** Records supplied follows **

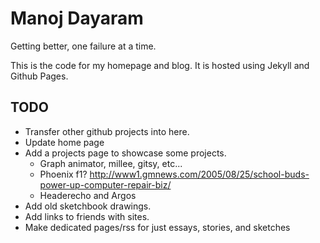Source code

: Manoj Dayaram
===============

Getting better, one failure at a time.

This is the code for my homepage and blog.  It is hosted using Jekyll and Github
Pages.

## TODO

* Transfer other github projects into here.
* Update home page
* Add a projects page to showcase some projects.
	* Graph animator, millee, gitsy, etc...
	* Phoenix f1? http://www1.gmnews.com/2005/08/25/school-buds-power-up-computer-repair-biz/
	* Headerecho and Argos
* Add old sketchbook drawings.
* Add links to friends with sites.
* Make dedicated pages/rss for just essays, stories, and sketches
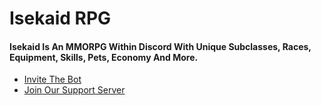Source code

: <h1> Isekaid RPG</h1>
<h4>Isekaid Is An MMORPG Within Discord With Unique Subclasses, Races, Equipment, Skills, Pets, Economy And More.</h4>
<ul>
<li> <a href="https://discord.com/oauth2/authorize?client_id=989440183428599849&permissions=139586824256&scope=bot">Invite The Bot</a> </li>
<li> <a href="https://discord.gg/e2rVwtffyz">Join Our Support Server</a> </li>
</ul>
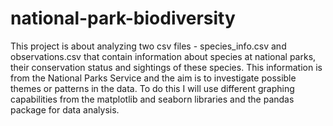 # national-park-biodiversity
This project is about analyzing two csv files - species_info.csv and observations.csv that contain information about species at national parks, their conservation status and sightings of these species. This information is from the National Parks Service and the aim is to investigate possible themes or patterns in the data. To do this I will use different graphing capabilities from the matplotlib and seaborn libraries and the pandas package for data analysis.
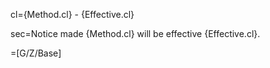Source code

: ﻿
cl={Method.cl} - {Effective.cl}

sec=Notice made {Method.cl} will be effective {Effective.cl}.

=[G/Z/Base]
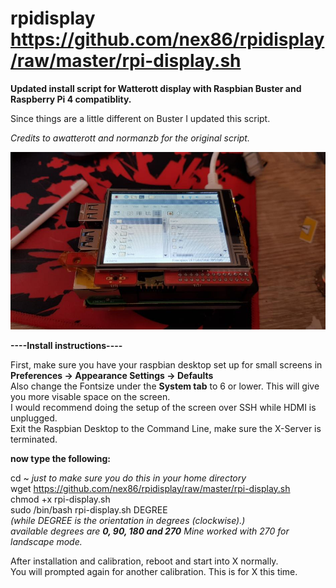 # rpidisplay  https://github.com/nex86/rpidisplay/raw/master/rpi-display.sh

**Updated install script for Watterott display with Raspbian Buster and Raspberry Pi 4 compatiblity.**

Since things are a little different on Buster I updated this script.  

*Credits to awatterott and normanzb for the original script.*  

![display](https://raw.githubusercontent.com/nex86/rpidisplay/master/JPEG_20190928_144417.jpg?raw=true "Title")

**----Install instructions----**

First, make sure you have your raspbian desktop set up for small screens in **Preferences -> Appearance Settings -> Defaults**  
Also change the Fontsize under the **System tab** to 6 or lower. This will give you more visable space on the screen.  
I would recommend doing the setup of the screen over SSH while HDMI is unplugged.  
Exit the Raspbian Desktop to the Command Line, make sure the X-Server is terminated.  

**now type the following:**

   cd ~  *just to make sure you do this in your home directory*  
   wget https://github.com/nex86/rpidisplay/raw/master/rpi-display.sh  
   chmod +x rpi-display.sh  
   sudo /bin/bash rpi-display.sh DEGREE  
*(while DEGREE is the orientation in degrees (clockwise).)*  
*available degrees are **0, 90, 180 and 270** Mine worked with 270 for landscape mode.*  

After installation and calibration, reboot and start into X normally.   
You will prompted again for another calibration. This is for X this time.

** End of Records supplied **

Could you copy every line in the records that holds "different"?

This project is about analyzing two csv files - species_info.csv and observations.csv that contain information about species at national parks, their conservation status and sightings of these species. This information is from the National Parks Service and the aim is to investigate possible themes or patterns in the data. To do this I will use different graphing capabilities from the matplotlib and seaborn libraries and the pandas package for data analysis.
Since things are a little different on Buster I updated this script.  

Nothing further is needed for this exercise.